Hiç beklenmedik anda virüs salgını çıktı. İki yıl içinde bi bakmışsınız insanlık birçok alışkanlığını değiştirmiş, küresel kapitalizm üretimi teknolojilere, uygulamalara teslim olmuş. Yine aynı zaman diliminde devletler ve vatandaşlar kapanmalar nedeniyle zayıflarken, küresel sermayenin teknoloji şirketleri tarihte görülmemiş ölçüde zenginleşmiş. Bu süreç aynı zamanda geniş halk yığınlarından, büyük dünya devlerine servet aktarımıdır. Zira bol krizli, enflasyonlu, savaşlı dönemler, dünyada paranın zenginler lehine yön değiştirdiği zamanlardır. Bir sermaye transferidir kısaca.
İnsansoyu daha virüs salgınının şoklarını atlatamadan, bu kez de Ukarayna savaşı çıktı. Savaşın sadece adı Ukrayna savaşı. Oysa dikkatlice bakan bunun küresel çapta bir savaş olduğunu, etkileri itibarıyla hemen anlar. Ülkeler durduk yere birbirine giriyor. Peki ama neden? Savaştan etkilenen ülkelerin savaşı istediğini hiç sanmıyorum. Ama nedense gizli bir el ateşe sürekli odun atıyor. Halk yığınları ne bir salgın, ne savaş, ne de başka bir kötülük yaşamak istemezler. Ne var ki onları rahat bırakmıyorlar.

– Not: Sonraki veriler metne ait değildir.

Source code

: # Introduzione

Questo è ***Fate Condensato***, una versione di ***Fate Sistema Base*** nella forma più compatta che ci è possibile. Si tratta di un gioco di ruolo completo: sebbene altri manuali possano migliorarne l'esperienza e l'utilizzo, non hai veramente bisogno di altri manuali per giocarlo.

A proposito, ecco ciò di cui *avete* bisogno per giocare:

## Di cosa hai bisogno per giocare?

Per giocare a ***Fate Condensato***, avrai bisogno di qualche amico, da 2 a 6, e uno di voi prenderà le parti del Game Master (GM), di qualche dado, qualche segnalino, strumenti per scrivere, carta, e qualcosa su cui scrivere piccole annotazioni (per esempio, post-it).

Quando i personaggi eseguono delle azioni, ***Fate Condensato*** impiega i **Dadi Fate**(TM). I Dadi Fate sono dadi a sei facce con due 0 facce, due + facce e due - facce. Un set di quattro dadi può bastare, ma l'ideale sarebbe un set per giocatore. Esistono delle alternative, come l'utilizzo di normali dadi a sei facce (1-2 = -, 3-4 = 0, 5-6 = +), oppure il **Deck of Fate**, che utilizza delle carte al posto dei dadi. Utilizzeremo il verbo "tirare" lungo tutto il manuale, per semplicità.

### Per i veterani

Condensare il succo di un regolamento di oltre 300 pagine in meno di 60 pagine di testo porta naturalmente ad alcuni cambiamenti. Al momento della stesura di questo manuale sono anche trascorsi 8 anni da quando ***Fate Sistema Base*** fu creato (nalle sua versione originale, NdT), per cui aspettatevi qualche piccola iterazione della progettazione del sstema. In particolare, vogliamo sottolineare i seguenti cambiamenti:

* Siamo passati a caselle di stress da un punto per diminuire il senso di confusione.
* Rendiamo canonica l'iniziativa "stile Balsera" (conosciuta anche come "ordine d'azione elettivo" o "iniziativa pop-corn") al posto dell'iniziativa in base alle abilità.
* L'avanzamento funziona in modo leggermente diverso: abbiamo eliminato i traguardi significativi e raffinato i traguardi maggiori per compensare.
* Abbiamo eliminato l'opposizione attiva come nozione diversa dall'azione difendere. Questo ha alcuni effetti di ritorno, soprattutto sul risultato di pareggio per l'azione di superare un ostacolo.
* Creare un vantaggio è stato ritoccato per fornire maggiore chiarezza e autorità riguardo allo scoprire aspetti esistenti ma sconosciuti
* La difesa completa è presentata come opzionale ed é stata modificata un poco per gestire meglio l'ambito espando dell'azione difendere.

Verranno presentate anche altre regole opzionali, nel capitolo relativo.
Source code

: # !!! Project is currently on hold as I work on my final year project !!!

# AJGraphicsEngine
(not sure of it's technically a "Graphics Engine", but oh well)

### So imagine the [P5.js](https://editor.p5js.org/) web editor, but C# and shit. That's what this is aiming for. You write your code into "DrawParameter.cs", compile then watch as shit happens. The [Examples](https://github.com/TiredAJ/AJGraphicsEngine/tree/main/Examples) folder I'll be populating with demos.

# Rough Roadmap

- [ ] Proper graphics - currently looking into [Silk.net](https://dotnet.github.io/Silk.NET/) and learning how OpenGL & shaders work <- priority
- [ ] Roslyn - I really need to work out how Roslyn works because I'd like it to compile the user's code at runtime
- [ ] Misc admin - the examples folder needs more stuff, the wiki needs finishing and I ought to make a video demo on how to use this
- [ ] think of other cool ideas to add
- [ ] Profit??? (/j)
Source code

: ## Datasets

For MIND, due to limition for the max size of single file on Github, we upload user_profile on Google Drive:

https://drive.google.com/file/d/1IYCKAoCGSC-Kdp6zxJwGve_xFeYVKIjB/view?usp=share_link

Birçok analist virüs salgını sonrasında gıda tedarik sorunu çıkacağını öngörmüştü. Hatta daha da ileri giderek devletlerde sokak hareketleri, kargaşa yaşanacağını söylemişlerdi. Ardından bununla yetinmeyip internetin, elektriğin dahi bir süreliğine gideceğini iddia ettiler. Bana öyle geliyor ki tek dünya devletine gidişin tuğla taşları krizle, kargaşa ile yoklukla örülüyor. Zira bugünkü sıkıntıların maddi bir nedeni yoktur. Yapay biçimde adım adım bir yerlere sürükleniyoruz.

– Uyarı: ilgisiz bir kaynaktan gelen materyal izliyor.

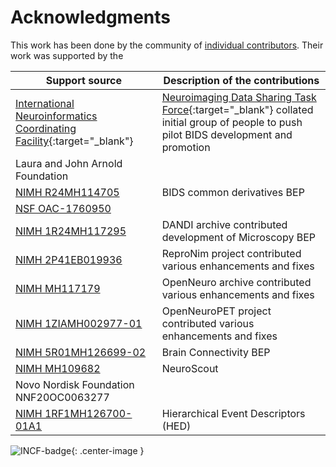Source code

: ---
---

# Acknowledgments

This work has been done by the community of [individual contributors](https://bids-specification.readthedocs.io/en/stable/appendices/contributors.html). Their work was
supported by the

Support source | Description of the contributions 
----- | -----
[International Neuroinformatics Coordinating Facility](https://www.incf.org/){:target="_blank"} | [Neuroimaging Data Sharing Task Force](https://web.archive.org/web/20170813183704/http://wiki.incf.org/mediawiki/index.php/Neuroimaging_Task_Force){:target="_blank"} collated initial group of people to push pilot BIDS development and promotion
Laura and John Arnold Foundation |
[NIMH R24MH114705](https://reporter.nih.gov/project-details/9411944) | BIDS common derivatives BEP
[NSF OAC-1760950](https://www.nsf.gov/awardsearch/showAward?AWD_ID=1760950) | 
[NIMH 1R24MH117295](https://reporter.nih.gov/project-details/9795271) | DANDI archive contributed development of Microscopy BEP
[NIMH 2P41EB019936](https://reporter.nih.gov/project-details/10334133) | ReproNim project contributed various enhancements and fixes
[NIMH MH117179](https://reporter.nih.gov/project-details/10145071) | OpenNeuro archive contributed various enhancements and fixes
[NIMH 1ZIAMH002977-01](https://reporter.nih.gov/project-details/10489085) |  OpenNeuroPET project contributed various enhancements and fixes 
[NIMH 5R01MH126699-02](https://reporter.nih.gov/project-details/10460628) | Brain Connectivity BEP
[NIMH MH109682](https://reporter.nih.gov/project-details/9982125) | NeuroScout
Novo Nordisk Foundation NNF20OC0063277 | 
[NIMH 1RF1MH126700-01A1](https://reporter.nih.gov/project-details/10480619) | Hierarchical Event Descriptors (HED)

![INCF-badge](./assets/img/incf-badge_281x210.png){: .center-image }

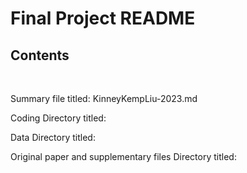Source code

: # Final Project README

## Contents

&nbsp;

Summary file titled: KinneyKempLiu-2023.md

Coding Directory titled:

Data Directory titled:

Original paper and supplementary files Directory titled:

Ukarayna ve Rusya’dan tahıl alamayan Avrupa, yönünü Hindistan’a – dünyanın ikinci büyük buğday üreticisi- çevirmişti. Fakat Hindistan yeni aldığı bir kararla buğday ihracatını yasakladı. Savaş, Ukrayna’da ve Rusya’da var olan tahılın da Avrupa’ya ulaşmasına imkan vermiyor. Görüldüğü gibi gerçekte gıda ve sanayi ürünlerinin yokluğu konusunda – gıda var ama nakli sorun- geçerli bir sebep yok! Salgın, durduk yere sanayi ve gıda üretimini azalttı. Savaş da bunu perçinledi.

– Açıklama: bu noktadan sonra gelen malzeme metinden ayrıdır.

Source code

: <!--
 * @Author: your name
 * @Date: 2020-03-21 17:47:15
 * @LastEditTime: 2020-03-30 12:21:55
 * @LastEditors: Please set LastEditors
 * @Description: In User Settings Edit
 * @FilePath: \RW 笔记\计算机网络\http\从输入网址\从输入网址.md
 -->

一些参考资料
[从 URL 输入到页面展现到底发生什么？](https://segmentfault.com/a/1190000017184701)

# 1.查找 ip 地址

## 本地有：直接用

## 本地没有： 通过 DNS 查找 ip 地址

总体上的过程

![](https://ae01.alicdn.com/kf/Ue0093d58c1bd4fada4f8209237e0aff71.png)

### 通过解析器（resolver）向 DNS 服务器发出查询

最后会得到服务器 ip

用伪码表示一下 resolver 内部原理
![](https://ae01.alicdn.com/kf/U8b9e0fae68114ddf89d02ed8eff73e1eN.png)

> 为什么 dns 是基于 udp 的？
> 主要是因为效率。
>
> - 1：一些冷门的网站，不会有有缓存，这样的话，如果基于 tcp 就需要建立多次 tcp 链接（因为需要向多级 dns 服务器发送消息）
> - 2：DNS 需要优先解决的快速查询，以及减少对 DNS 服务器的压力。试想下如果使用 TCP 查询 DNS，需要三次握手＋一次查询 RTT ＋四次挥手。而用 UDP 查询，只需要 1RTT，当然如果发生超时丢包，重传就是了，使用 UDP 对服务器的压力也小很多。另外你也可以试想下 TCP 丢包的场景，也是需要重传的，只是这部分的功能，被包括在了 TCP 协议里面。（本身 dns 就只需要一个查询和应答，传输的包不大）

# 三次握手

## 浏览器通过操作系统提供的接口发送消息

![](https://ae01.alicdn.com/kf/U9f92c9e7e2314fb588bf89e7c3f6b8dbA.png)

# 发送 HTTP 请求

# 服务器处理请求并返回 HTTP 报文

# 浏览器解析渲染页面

Gerek salgın dönemi gerekse şimdiki savaş hali hiç rasyonel süreçler değildir ve maksatlı çıkartıldığı konusunda yoğun şüpheler vardır. Bir olay yaşandığında failine ulaşmak için o olayın kim ve kimlere yaradığına bakmak gerekir. Salgın ve diğer tüm krizler küreselciler denen büyük para babalarına yaradığına göre mesele gayet açıktır ki adamlar bunu gizleme ihtiyacı dahi duymuyorlar
Küresel dünya devletini oluşturmanın yolu, anladığımız kadarıyla krizler, salgınlar, kargaşalardan geçiyor. Zira işi gücü yerinde olan, korku, endişe bilmeyen dünya halklarını başka türlü ikna etmeniz zordur. Oysa bıkkınlık, yılgınlık, açlık ile terbiye birçok kapıyı aralar... Fakat tüm bu olan-biten küreselcilere yetecek mi? Pandemi örneğin, büyük etkiler bıraksa da inanıyorum ki onların istediği ölçüde yıkım ve dönüşüm getirmedi. Devletler eşi görülmemiş önlemler aldılar, insanlar büyük fedakarlıklar yaptılar. Hadi diyelim gıda krizi de pahalılık da ve devreye soktukları diğer etkiler de istedikleri sonucu vermezse, işte orada dananın kuyruğu kopar. Zira gerekirse bu üstenci kafa, bir 3. dünya savaşını bile göze alacak kadar, ileri gideceklerdir. Böyle bir öngörü ne yazık ki güçlenerek öne çıkıyor.